File Organization

File Organization in DBMS

A database contains a very large amount of data. In a relational DBMS a user typically sees data organised as tables, with each table containing related records (rows). Physically, however, this bulk data is stored on secondary storage devices (for example, magnetic disks, magnetic tapes, optical disks) as files. A clear understanding of file organisation and access methods is essential for efficient storage, retrieval and update of data.

File and File Organization - basic definitions

File: A file is a named collection of related information recorded on secondary storage.

File Organization: File organisation describes the logical relationship among the records that constitute a file, especially with respect to how records are identified and how a particular record is accessed. In other words, it is the method used to store records within a file on disk so that required records can be found, inserted, deleted and updated efficiently.
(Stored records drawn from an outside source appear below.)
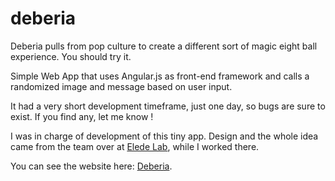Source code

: # deberia
Deberia pulls from pop culture to create a different sort of magic eight ball experience. You should try it. 

Simple Web App that uses Angular.js as front-end framework and calls a randomized image and message based on user input. 

It had a very short development timeframe, just one day, so bugs are sure to exist. If you find any, let me know !

I was in charge of development of this tiny app. Design and the whole idea came from the team over at [Elede Lab](http://elede.milohaus.com), while I worked there. 

You can see the website here: [Deberia](http://deberia.milohaus.com).

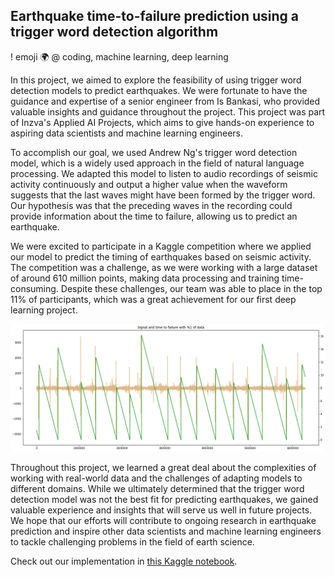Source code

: ## Earthquake time-to-failure prediction using a trigger word detection algorithm

! emoji 🌍
@ coding, machine learning, deep learning

In this project, we aimed to explore the feasibility of using trigger word detection models to predict earthquakes. We were fortunate to have the guidance and expertise of a senior engineer from Is Bankasi, who provided valuable insights and guidance throughout the project. This project was part of Inzva's Applied AI Projects, which aims to give hands-on experience to aspiring data scientists and machine learning engineers.

To accomplish our goal, we used Andrew Ng's trigger word detection model, which is a widely used approach in the field of natural language processing. We adapted this model to listen to audio recordings of seismic activity continuously and output a higher value when the waveform suggests that the last waves might have been formed by the trigger word. Our hypothesis was that the preceding waves in the recording could provide information about the time to failure, allowing us to predict an earthquake.

We were excited to participate in a Kaggle competition where we applied our model to predict the timing of earthquakes based on seismic activity. The competition was a challenge, as we were working with a large dataset of around 610 million points, making data processing and training time-consuming. Despite these challenges, our team was able to place in the top 11% of participants, which was a great achievement for our first deep learning project.

![](/static/img/projects/earthquake_ttf.png)

Throughout this project, we learned a great deal about the complexities of working with real-world data and the challenges of adapting models to different domains. While we ultimately determined that the trigger word detection model was not the best fit for predicting earthquakes, we gained valuable experience and insights that will serve us well in future projects. We hope that our efforts will contribute to ongoing research in earthquake prediction and inspire other data scientists and machine learning engineers to tackle challenging problems in the field of earth science.

Check out our implementation in [this Kaggle notebook](https://github.com/inzva/earthquake-prediction-kaggle).
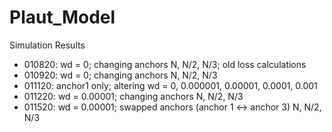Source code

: # Plaut_Model

Simulation Results
 - 010820: wd = 0; changing anchors N, N/2, N/3; old loss calculations
 - 010920: wd = 0; changing anchors N, N/2, N/3
 - 011120: anchor1 only; altering wd = 0, 0.000001, 0.00001, 0.0001, 0.001
 - 011220: wd = 0.00001; changing anchors N, N/2, N/3
 - 011520: wd = 0.00001; swapped anchors (anchor 1 <-> anchor 3) N, N/2, N/3
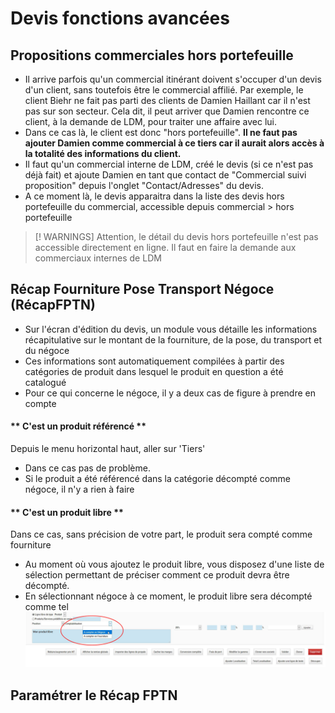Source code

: # Devis fonctions avancées

## Propositions commerciales hors portefeuille
* Il arrive parfois qu'un commercial itinérant doivent s'occuper d'un devis d'un client, sans toutefois être le commercial affilié. Par exemple, le client Biehr ne fait pas parti des clients de Damien Haillant car il n'est pas sur son secteur. Cela dit, il peut arriver que Damien rencontre ce client, à la demande de LDM, pour traiter une affaire avec lui.
* Dans ce cas là, le client est donc "hors portefeuille". **Il ne faut pas ajouter Damien comme commercial à ce tiers car il aurait alors accès à la totalité des informations du client.**
* Il faut qu'un commercial interne de LDM, créé le devis (si ce n'est pas déjà fait) et ajoute Damien en tant que contact de "Commercial suivi proposition"  depuis l'onglet "Contact/Adresses" du devis.
* A ce moment là, le devis apparaitra dans la liste des devis hors portefeuille du commercial, accessible depuis commercial > hors portefeuille

> [! WARNINGS]
> Attention, le détail du devis hors portefeuille n'est pas accessible directement en ligne. Il faut en faire la demande aux commerciaux internes de LDM

## Récap Fourniture Pose Transport Négoce (RécapFPTN)
* Sur l'écran d'édition du devis, un module vous détaille les informations récapitulative sur le montant de la fourniture, de la pose, du transport et du négoce
* Ces informations sont automatiquement compilées à partir des catégories de produit dans lesquel le produit en question a été catalogué
* Pour ce qui concerne le négoce, il y a deux cas de figure à prendre en compte

<!-- tabs:start -->

#### ** C'est un produit référencé **

Depuis le menu horizontal haut, aller sur 'Tiers'
* Dans ce cas pas de problème.
* Si le produit a été référencé dans la catégorie décompté comme négoce, il n'y a rien à faire

#### ** C'est un produit libre **

Dans ce cas, sans précision de votre part, le produit sera compté comme fourniture
* Au moment où vous ajoutez le produit libre, vous disposez d'une liste de sélection permettant de préciser comment ce produit devra être décompté.
* En sélectionnant négoce à ce moment, le produit libre sera décompté comme tel
![compter en négoce](_media/produit_libre_negoce.jpg)

<!-- tabs:end -->


## Paramétrer le Récap FPTN
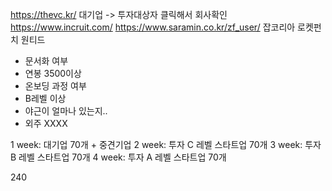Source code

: https://thevc.kr/
대기업 -> 투자대상자 클릭해서 회사확인
https://www.incruit.com/
https://www.saramin.co.kr/zf_user/
잡코리아
로켓펀치
원티드

- 문서화 여부
- 연봉 3500이상
- 온보딩 과정 여부
- B레벨 이상
- 야근이 얼마나 있는지..
- 외주 XXXX

1 week: 대기업 70개 + 중견기업
2 week: 투자 C 레벨 스타트업 70개
3 week: 투자 B 레벨 스타트업 70개
4 week: 투자 A 레벨 스타트업 70개

240
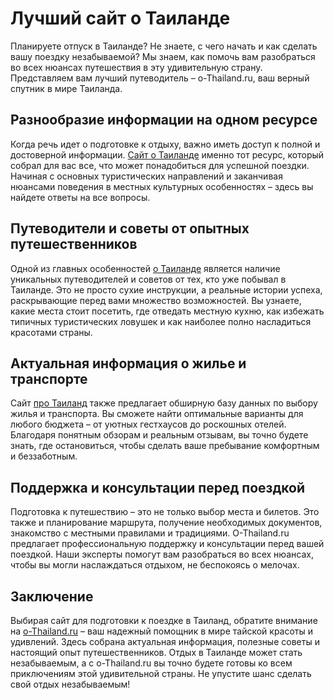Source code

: <meta name="title" content="Лучший сайт о Таиланде: путешествие и отпуск в Тайланде" />
<meta name="description" content="Узнайте о лучшем сайте o-Thailand.ru, где собраны путеводители, советы опытных путешественников, актуальная информация о жилье и транспорте, а также профессиональная поддержка для незабываемого отдыха в Таиланде." />

<h1>Лучший сайт о Таиланде</h1>
<p></p>
<p>Планируете отпуск в Таиланде? Не знаете, с чего начать и как сделать вашу поездку незабываемой? Мы знаем, как помочь вам разобраться во всех нюансах путешествия в эту удивительную страну. Представляем вам лучший путеводитель &ndash; o-Thailand.ru, ваш верный спутник в мире Таиланда.</p>
<h2>Разнообразие информации на одном ресурсе</h2>
<p>Когда речь идет о подготовке к отдыху, важно иметь доступ к полной и достоверной информации. <a href="https://o-thailand.ru/">Сайт о Таиланде</a> именно тот ресурс, который собрал для вас все, что может понадобиться для успешной поездки. Начиная с основных туристических направлений и заканчивая нюансами поведения в местных культурных особенностях &ndash; здесь вы найдете ответы на все вопросы.</p>
<h2>Путеводители и советы от опытных путешественников</h2>
<p>Одной из главных особенностей <a href="https://o-thailand.ru/">о Таиланде</a> является наличие уникальных путеводителей и советов от тех, кто уже побывал в Таиланде. Это не просто сухие инструкции, а реальные истории успеха, раскрывающие перед вами множество возможностей. Вы узнаете, какие места стоит посетить, где отведать местную кухню, как избежать типичных туристических ловушек и как наиболее полно насладиться красотами страны.</p>
<h2>Актуальная информация о жилье и транспорте</h2>
<p>Сайт <a href="https://o-thailand.ru/">про Таиланд</a> также предлагает обширную базу данных по выбору жилья и транспорта. Вы сможете найти оптимальные варианты для любого бюджета &ndash; от уютных гестхаусов до роскошных отелей. Благодаря понятным обзорам и реальным отзывам, вы точно будете знать, где остановиться, чтобы сделать ваше пребывание комфортным и беззаботным.</p>
<h2>Поддержка и консультации перед поездкой</h2>
<p>Подготовка к путешествию &ndash; это не только выбор места и билетов. Это также и планирование маршрута, получение необходимых документов, знакомство с местными правилами и традициями. O-Thailand.ru предлагает профессиональную поддержку и консультации перед вашей поездкой. Наши эксперты помогут вам разобраться во всех нюансах, чтобы вы могли наслаждаться отдыхом, не беспокоясь о мелочах.</p>
<h2>Заключение</h2>
<p>Выбирая сайт для подготовки к поездке в Таиланд, обратите внимание на <a href="https://o-thailand.ru/">o-Thailand.ru</a> &ndash; ваш надежный помощник в мире тайской красоты и удивлений. Здесь собрана актуальная информация, полезные советы и настоящий опыт путешественников. Отдых в Таиланде может стать незабываемым, а с o-Thailand.ru вы точно будете готовы ко всем приключениям этой удивительной страны. Не упустите шанс сделать свой отдых незабываемым!</p>
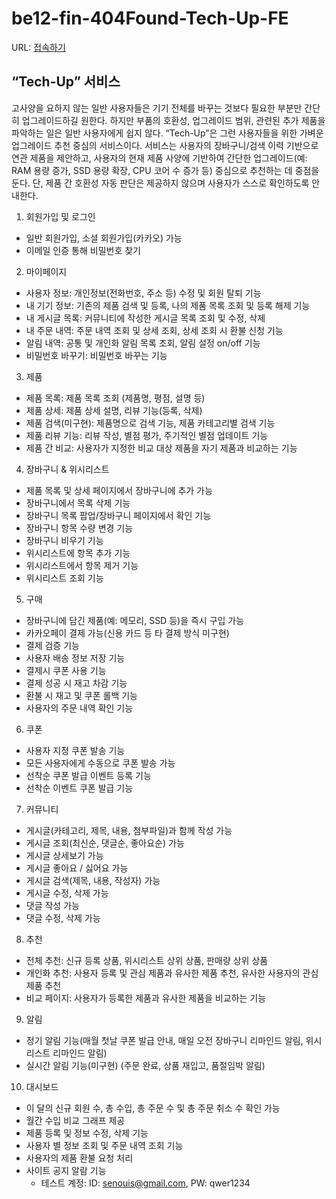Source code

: # be12-fin-404Found-Tech-Up-FE

URL: [접속하기](https://techup-inner.p-e.kr)

## “Tech-Up” 서비스
고사양을 요하지 않는 일반 사용자들은 기기 전체를 바꾸는 것보다 필요한 부분만 간단히 업그레이드하길 원한다. 하지만 부품의 호환성, 업그레이드 범위, 관련된 추가 제품을 파악하는 일은 일반 사용자에게 쉽지 않다.
“Tech-Up”은 그런 사용자들을 위한 가벼운 업그레이드 추천 중심의 서비스이다.
서비스는 사용자의 장바구니/검색 이력 기반으로 연관 제품을 제안하고, 사용자의 현재 제품 사양에 기반하여 간단한 업그레이드(예: RAM 용량 증가, SSD 용량 확장, CPU 코어 수 증가 등) 중심으로 추천하는 데 중점을 둔다. 단, 제품 간 호환성 자동 판단은 제공하지 않으며 사용자가 스스로 확인하도록 안내한다.

1. 회원가입 및 로그인
- 일반 회원가입, 소셜 회원가입(카카오) 가능
- 이메일 인증 통해 비밀번호 찾기

2. 마이페이지
- 사용자 정보: 개인정보(전화번호, 주소 등) 수정 및 회원 탈퇴 기능
- 내 기기 정보: 기존의 제품 검색 및 등록, 나의 제품 목록 조회 및 등록 해제 기능
- 내 게시글 목록: 커뮤니티에 작성한 게시글 목록 조회 및 수정, 삭제
- 내 주문 내역: 주문 내역 조회 및 상세 조회, 상세 조회 시 환불 신청 기능
- 알림 내역: 공통 및 개인화 알림 목록 조회, 알림 설정 on/off 기능
- 비밀번호 바꾸기: 비밀번호 바꾸는 기능
  
3. 제품
- 제품 목록: 제품 목록 조회 (제품명, 평점, 설명 등)
- 제품 상세: 제품 상세 설명, 리뷰 기능(등록, 삭제)
- 제품 검색(미구현): 제품명으로 검색 기능, 제품 카테고리별 검색 기능
- 제품 리뷰 기능: 리뷰 작성, 별점 평가, 주기적인 별점 업데이트 기능
- 제품 간 비교: 사용자가 지정한 비교 대상 제품을 자기 제품과 비교하는 기능

4. 장바구니 & 위시리스트
- 제품 목록 및 상세 페이지에서 장바구니에 추가 가능
- 장바구니에서 목록 삭제 기능
- 장바구니 목록 팝업/장바구니 페이지에서 확인 기능
- 장바구니 항목 수량 변경 기능
- 장바구니 비우기 기능
- 위시리스트에 항목 추가 기능
- 위시리스트에서 항목 제거 기능
- 위시리스트 조회 기능

5. 구매
- 장바구니에 담긴 제품(예: 메모리, SSD 등)을 즉시 구입 가능
- 카카오페이 결제 가능(신용 카드 등 타 결제 방식 미구현)
- 결제 검증 기능
- 사용자 배송 정보 저장 기능
- 결제시 쿠폰 사용 기능
- 결제 성공 시 재고 차감 기능
- 환불 시 재고 및 쿠폰 롤백 기능
- 사용자의 주문 내역 확인 기능

6. 쿠폰
- 사용자 지정 쿠폰 발송 기능
- 모든 사용자에게 수동으로 쿠폰 발송 가능
- 선착순 쿠폰 발급 이벤트 등록 기능
- 선착순 이벤트 쿠폰 발급 기능
 
7. 커뮤니티
- 게시글(카테고리, 제목, 내용, 첨부파일)과 함께 작성 가능
- 게시글 조회(최신순, 댓글순, 좋아요순) 가능
- 게시글 상세보기 가능
- 게시글 좋아요 / 싫어요 가능
- 게시글 검색(제목, 내용, 작성자) 가능
- 게시글 수정, 삭제 가능
- 댓글 작성 가능
- 댓글 수정, 삭제 가능


8. 추천
- 전체 추천: 신규 등록 상품, 위시리스트 상위 상품, 판매량 상위 상품
- 개인화 추천: 사용자 등록 및 관심 제품과 유사한 제품 추천, 유사한 사용자의 관심 제품 추천
- 비교 페이지: 사용자가 등록한 제품과 유사한 제품을 비교하는 기능

9. 알림
- 정기 알림 기능(매월 첫날 쿠폰 발급 안내, 매일 오전 장바구니 리마인드 알림, 위시리스트 리마인드 알림)
- 실시간 알림 기능(미구현) (주문 완료, 상품 재입고, 품절임박 알림)

10. 대시보드
- 이 달의 신규 회원 수, 총 수입, 총 주문 수 및 총 주문 취소 수 확인 가능
- 월간 수입 비교 그래프 제공
- 제품 등록 및 정보 수정, 삭제 기능
- 사용자 별 정보 조회 및 주문 내역 조회 기능
- 사용자의 제품 환불 요청 처리
- 사이트 공지 알람 기능
  - 테스트 계정: ID: senouis@gmail.com, PW: qwer1234
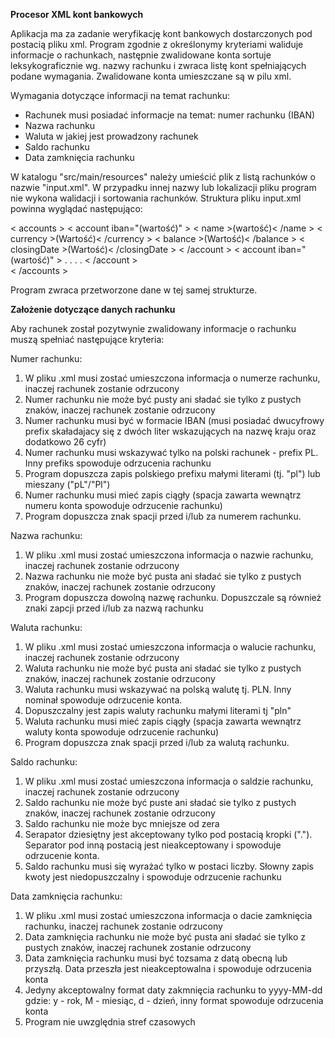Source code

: <b><strong>Procesor XML kont bankowych</strong></b>

Aplikacja ma za zadanie weryfikację kont bankowych dostarczonych pod postacią pliku xml.
Program zgodnie z określonymy kryteriami waliduje informacje o rachunkach, następnie zwalidowane konta sortuje leksykograficznie wg. nazwy rachunku i zwraca listę kont spełniających podane wymagania.
Zwalidowane konta umieszczane są w pilu xml.

Wymagania dotyczące informacji na temat rachunku:
- Rachunek musi posiadać informacje na temat: numer rachunku (IBAN)
- Nazwa rachunku
- Waluta w jakiej jest prowadzony rachunek
- Saldo rachunku
- Data zamknięcia rachunku

W katalogu "src/main/resources" należy umieścić plik z listą rachunków o nazwie "input.xml". W przypadku innej nazwy lub lokalizacji pliku program nie wykona walidacji i sortowania rachunków.
Struktura pliku input.xml powinna wyglądać następująco:

< accounts >
	< account iban="(wartość)" >
		< name >(wartość)< /name >
		< currency >(Wartość)< /currency >
		< balance >(Wartość)< /balance >
		< closingDate >(Wartość)< /closingDate >
	< /account >
	< account iban="(wartość)" >
    	.
	    .
	    .
	    .
	< /account >   
< /accounts >

Program zwraca przetworzone dane w tej samej strukturze.

<b>Założenie dotyczące danych rachunku</b>

Aby rachunek został pozytwynie zwalidowany informacje o rachunku muszą spełniać następujące kryteria:

Numer rachunku:
1. W pliku .xml musi zostać umieszczona informacja o numerze rachunku, inaczej rachunek zostanie odrzucony
2. Numer rachunku nie może być pusty ani sładać sie tylko z pustych znaków, inaczej rachunek zostanie odrzucony
3. Numer rachunku musi być w formacie IBAN (musi posiadać dwucyfrowy prefix skaładajacy się z dwóch liter wskazujących na nazwę kraju oraz dodatkowo 26 cyfr)
4. Numer rachunku musi wskazywać tylko na polski rachunek - prefix PL. Inny prefiks spowoduje odrzucenia rachunku
5. Program dopuszcza zapis polskiego prefixu małymi literami (tj. "pl") lub mieszany ("pL"/"Pl")
6. Numer rachunku musi mieć zapis ciągły (spacja zawarta wewnątrz numeru konta spowoduje odrzucenie rachunku)
7. Program dopuszcza znak spacji przed i/lub za numerem rachunku.

Nazwa rachunku:
1. W pliku .xml musi zostać umieszczona informacja o nazwie rachunku, inaczej rachunek zostanie odrzucony
2. Nazwa rachunku nie może być pusta ani sładać sie tylko z pustych znaków, inaczej rachunek zostanie odrzucony
3. Program dopuszcza dowolną nazwę rachunku. Dopuszczale są również znaki zapcji przed i/lub za nazwą rachunku

Waluta rachunku:
1. W pliku .xml musi zostać umieszczona informacja o walucie rachunku, inaczej rachunek zostanie odrzucony
2. Waluta rachunku nie może być pusta ani sładać sie tylko z pustych znaków, inaczej rachunek zostanie odrzucony
3. Waluta rachunku musi wskazywać na polską walutę tj. PLN. Inny nominał spowoduje odrzucenie konta.
4. Dopuszczalny jest zapis waluty rachunku małymi literami tj "pln"
5. Waluta rachunku musi mieć zapis ciągły (spacja zawarta wewnątrz waluty konta spowoduje odrzucenie rachunku)
6. Program dopuszcza znak spacji przed i/lub za walutą rachunku.

Saldo rachunku:
1. W pliku .xml musi zostać umieszczona informacja o saldzie rachunku, inaczej rachunek zostanie odrzucony
2. Saldo rachunku nie może być puste ani sładać sie tylko z pustych znaków, inaczej rachunek zostanie odrzucony
3. Saldo rachunku nie może byc mniejsze od zera
4. Serapator dziesiętny jest akceptowany tylko pod postacią kropki ("."). Separator pod inną postacią jest nieakceptowany i spowoduje odrzucenie konta.
5. Saldo rachunku musi się wyrażać tylko w postaci liczby. Słowny zapis kwoty jest niedopuszczalny i spowoduje odrzucenie rachunku

Data zamknięcia rachunku:
1. W pliku .xml musi zostać umieszczona informacja o dacie zamknięcia rachunku, inaczej rachunek zostanie odrzucony
2. Data zamknięcia rachunku nie może być pusta ani sładać sie tylko z pustych znaków, inaczej rachunek zostanie odrzucony
3. Data zamknięcia rachunku musi być tozsama z datą obecną lub przyszłą. Data przeszła jest nieakceptowalna i spowoduje odrzucenia konta
4. Jedyny akceptowalny format daty zakmnięcia rachunku to yyyy-MM-dd gdzie: y - rok, M - miesiąc, d - dzień, inny format spowoduje odrzucenia konta
5. Program nie uwzględnia stref czasowych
File Structure: The file structure refers to the physical format of record blocks, control records and any metadata kept to manage the file.

Why file organisation matters

  • Choice of file organisation affects the cost (time and I/O) of common operations such as search, insertion, deletion and update.
  • Different applications have different access patterns: some require sequential scans, others frequent random lookups by key, still others range scans. The organisation should match expected access patterns for performance.
  • File organisation also affects space utilisation, fragmentation, and the complexity of maintaining the file as the database grows or shrinks.

Common types of file organisation

  • Sequential file organisation
  • Heap (unordered) file organisation
  • Hash file organisation
  • B+ tree file organisation
  • Clustered file organisation

Each method has advantages and disadvantages. The DBMS designer selects the most appropriate method according to data size, access patterns and performance requirements.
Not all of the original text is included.